RECORD SET: Begin
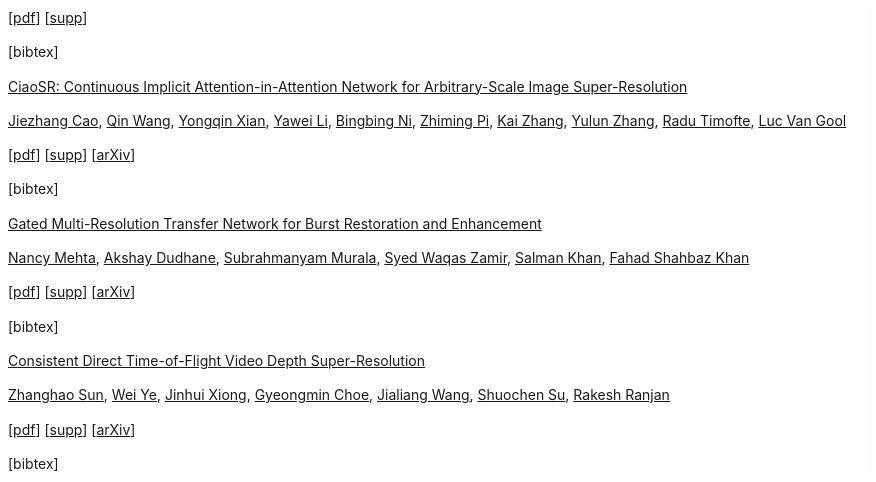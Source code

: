 [[pdf](https://openaccess.thecvf.com/content/CVPR2023/papers/Xie_Toward_Stable_Interpretable_and_Lightweight_Hyperspectral_Super-Resolution_CVPR_2023_paper.pdf)] [[supp](https://openaccess.thecvf.com/content/CVPR2023/supplemental/Xie_Toward_Stable_Interpretable_CVPR_2023_supplemental.pdf)] 

[bibtex]


[CiaoSR: Continuous Implicit Attention-in-Attention Network for Arbitrary-Scale Image Super-Resolution](https://openaccess.thecvf.com/content/CVPR2023/html/Cao_CiaoSR_Continuous_Implicit_Attention-in-Attention_Network_for_Arbitrary-Scale_Image_Super-Resolution_CVPR_2023_paper.html)

[Jiezhang Cao](https://openaccess.thecvf.com/CVPR2023#), [Qin Wang](https://openaccess.thecvf.com/CVPR2023#), [Yongqin Xian](https://openaccess.thecvf.com/CVPR2023#), [Yawei Li](https://openaccess.thecvf.com/CVPR2023#), [Bingbing Ni](https://openaccess.thecvf.com/CVPR2023#), [Zhiming Pi](https://openaccess.thecvf.com/CVPR2023#), [Kai Zhang](https://openaccess.thecvf.com/CVPR2023#), [Yulun Zhang](https://openaccess.thecvf.com/CVPR2023#), [Radu Timofte](https://openaccess.thecvf.com/CVPR2023#), [Luc Van Gool](https://openaccess.thecvf.com/CVPR2023#)

[[pdf](https://openaccess.thecvf.com/content/CVPR2023/papers/Cao_CiaoSR_Continuous_Implicit_Attention-in-Attention_Network_for_Arbitrary-Scale_Image_Super-Resolution_CVPR_2023_paper.pdf)] [[supp](https://openaccess.thecvf.com/content/CVPR2023/supplemental/Cao_CiaoSR_Continuous_Implicit_CVPR_2023_supplemental.pdf)] [[arXiv](http://arxiv.org/abs/2212.04362)] 

[bibtex]


[Gated Multi-Resolution Transfer Network for Burst Restoration and Enhancement](https://openaccess.thecvf.com/content/CVPR2023/html/Mehta_Gated_Multi-Resolution_Transfer_Network_for_Burst_Restoration_and_Enhancement_CVPR_2023_paper.html)

[Nancy Mehta](https://openaccess.thecvf.com/CVPR2023#), [Akshay Dudhane](https://openaccess.thecvf.com/CVPR2023#), [Subrahmanyam Murala](https://openaccess.thecvf.com/CVPR2023#), [Syed Waqas Zamir](https://openaccess.thecvf.com/CVPR2023#), [Salman Khan](https://openaccess.thecvf.com/CVPR2023#), [Fahad Shahbaz Khan](https://openaccess.thecvf.com/CVPR2023#)

[[pdf](https://openaccess.thecvf.com/content/CVPR2023/papers/Mehta_Gated_Multi-Resolution_Transfer_Network_for_Burst_Restoration_and_Enhancement_CVPR_2023_paper.pdf)] [[supp](https://openaccess.thecvf.com/content/CVPR2023/supplemental/Mehta_Gated_Multi-Resolution_Transfer_CVPR_2023_supplemental.pdf)] [[arXiv](http://arxiv.org/abs/2304.06703)] 

[bibtex]


[Consistent Direct Time-of-Flight Video Depth Super-Resolution](https://openaccess.thecvf.com/content/CVPR2023/html/Sun_Consistent_Direct_Time-of-Flight_Video_Depth_Super-Resolution_CVPR_2023_paper.html)

[Zhanghao Sun](https://openaccess.thecvf.com/CVPR2023#), [Wei Ye](https://openaccess.thecvf.com/CVPR2023#), [Jinhui Xiong](https://openaccess.thecvf.com/CVPR2023#), [Gyeongmin Choe](https://openaccess.thecvf.com/CVPR2023#), [Jialiang Wang](https://openaccess.thecvf.com/CVPR2023#), [Shuochen Su](https://openaccess.thecvf.com/CVPR2023#), [Rakesh Ranjan](https://openaccess.thecvf.com/CVPR2023#)

[[pdf](https://openaccess.thecvf.com/content/CVPR2023/papers/Sun_Consistent_Direct_Time-of-Flight_Video_Depth_Super-Resolution_CVPR_2023_paper.pdf)] [[supp](https://openaccess.thecvf.com/content/CVPR2023/supplemental/Sun_Consistent_Direct_Time-of-Flight_CVPR_2023_supplemental.pdf)] [[arXiv](http://arxiv.org/abs/2211.08658)] 

[bibtex]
RECORD SET: End
Would you return, unchanged, the lines from the one containing "[Consistent Direct Time-of-Flight" through the end of the entries?

**YOUR SOLUTION:**
[Consistent Direct Time-of-Flight Video Depth Super-Resolution](https://openaccess.thecvf.com/content/CVPR2023/html/Sun_Consistent_Direct_Time-of-Flight_Video_Depth_Super-Resolution_CVPR_2023_paper.html)

[Zhanghao Sun](https://openaccess.thecvf.com/CVPR2023#), [Wei Ye](https://openaccess.thecvf.com/CVPR2023#), [Jinhui Xiong](https://openaccess.thecvf.com/CVPR2023#), [Gyeongmin Choe](https://openaccess.thecvf.com/CVPR2023#), [Jialiang Wang](https://openaccess.thecvf.com/CVPR2023#), [Shuochen Su](https://openaccess.thecvf.com/CVPR2023#), [Rakesh Ranjan](https://openaccess.thecvf.com/CVPR2023#)

[[pdf](https://openaccess.thecvf.com/content/CVPR2023/papers/Sun_Consistent_Direct_Time-of-Flight_Video_Depth_Super-Resolution_CVPR_2023_paper.pdf)] [[supp](https://openaccess.thecvf.com/content/CVPR2023/supplemental/Sun_Consistent_Direct_Time-of-Flight_CVPR_2023_supplemental.pdf)] [[arXiv](http://arxiv.org/abs/2211.08658)] 

[bibtex]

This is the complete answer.